(Dataset entries)
● ● ● ●
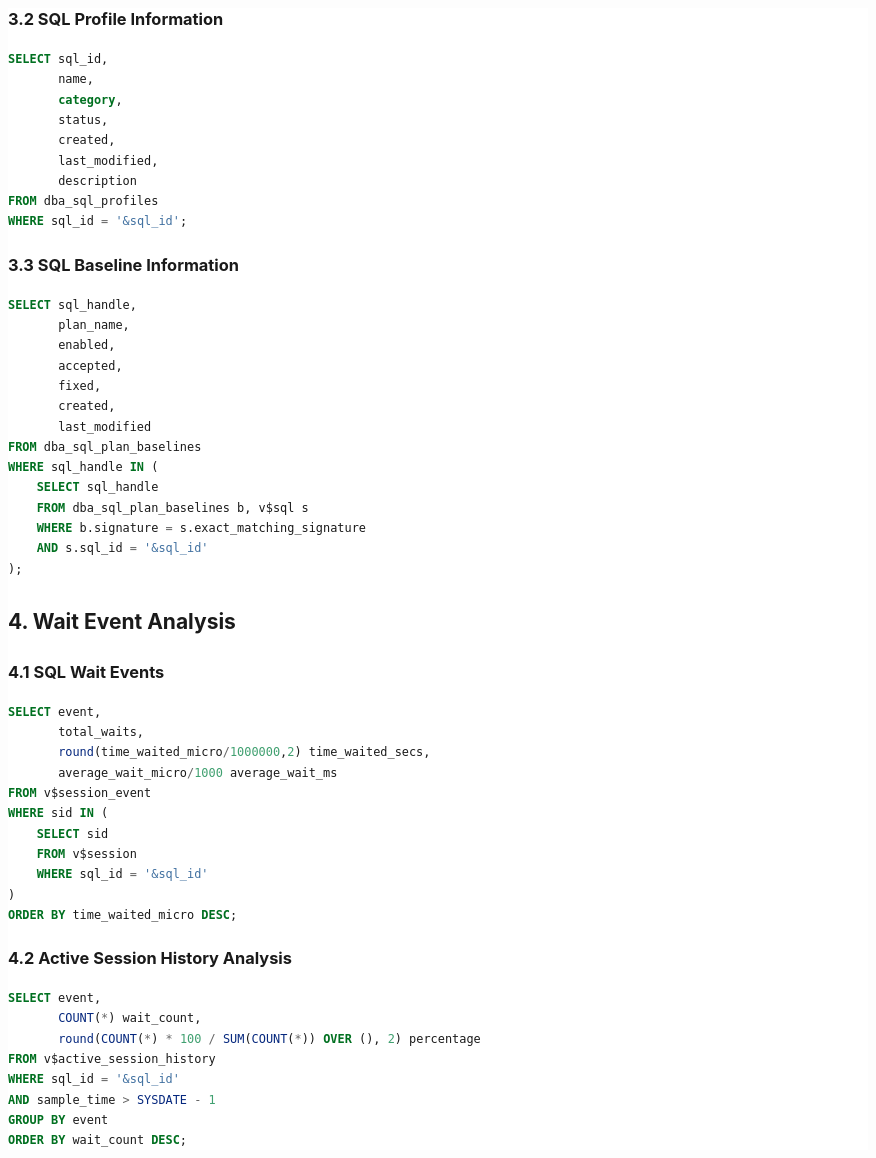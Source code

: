 ### 3.2 SQL Profile Information
```sql
SELECT sql_id,
       name,
       category,
       status,
       created,
       last_modified,
       description
FROM dba_sql_profiles
WHERE sql_id = '&sql_id';
```

### 3.3 SQL Baseline Information
```sql
SELECT sql_handle,
       plan_name,
       enabled,
       accepted,
       fixed,
       created,
       last_modified
FROM dba_sql_plan_baselines
WHERE sql_handle IN (
    SELECT sql_handle
    FROM dba_sql_plan_baselines b, v$sql s
    WHERE b.signature = s.exact_matching_signature
    AND s.sql_id = '&sql_id'
);
```

## 4. Wait Event Analysis

### 4.1 SQL Wait Events
```sql
SELECT event,
       total_waits,
       round(time_waited_micro/1000000,2) time_waited_secs,
       average_wait_micro/1000 average_wait_ms
FROM v$session_event
WHERE sid IN (
    SELECT sid
    FROM v$session
    WHERE sql_id = '&sql_id'
)
ORDER BY time_waited_micro DESC;
```

### 4.2 Active Session History Analysis
```sql
SELECT event,
       COUNT(*) wait_count,
       round(COUNT(*) * 100 / SUM(COUNT(*)) OVER (), 2) percentage
FROM v$active_session_history
WHERE sql_id = '&sql_id'
AND sample_time > SYSDATE - 1
GROUP BY event
ORDER BY wait_count DESC;
```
● ● ● ●
The whole of the data above needs retyping exactly, with pictures omitted.

Source code

: ### 3.2 SQL Profile Information
```sql
SELECT sql_id,
       name,
       category,
       status,
       created,
       last_modified,
       description
FROM dba_sql_profiles
WHERE sql_id = '&sql_id';
```

### 3.3 SQL Baseline Information
```sql
SELECT sql_handle,
       plan_name,
       enabled,
       accepted,
       fixed,
       created,
       last_modified
FROM dba_sql_plan_baselines
WHERE sql_handle IN (
    SELECT sql_handle
    FROM dba_sql_plan_baselines b, v$sql s
    WHERE b.signature = s.exact_matching_signature
    AND s.sql_id = '&sql_id'
);
```

## 4. Wait Event Analysis

### 4.1 SQL Wait Events
```sql
SELECT event,
       total_waits,
       round(time_waited_micro/1000000,2) time_waited_secs,
       average_wait_micro/1000 average_wait_ms
FROM v$session_event
WHERE sid IN (
    SELECT sid
    FROM v$session
    WHERE sql_id = '&sql_id'
)
ORDER BY time_waited_micro DESC;
```

### 4.2 Active Session History Analysis
```sql
SELECT event,
       COUNT(*) wait_count,
       round(COUNT(*) * 100 / SUM(COUNT(*)) OVER (), 2) percentage
FROM v$active_session_history
WHERE sql_id = '&sql_id'
AND sample_time > SYSDATE - 1
GROUP BY event
ORDER BY wait_count DESC;
```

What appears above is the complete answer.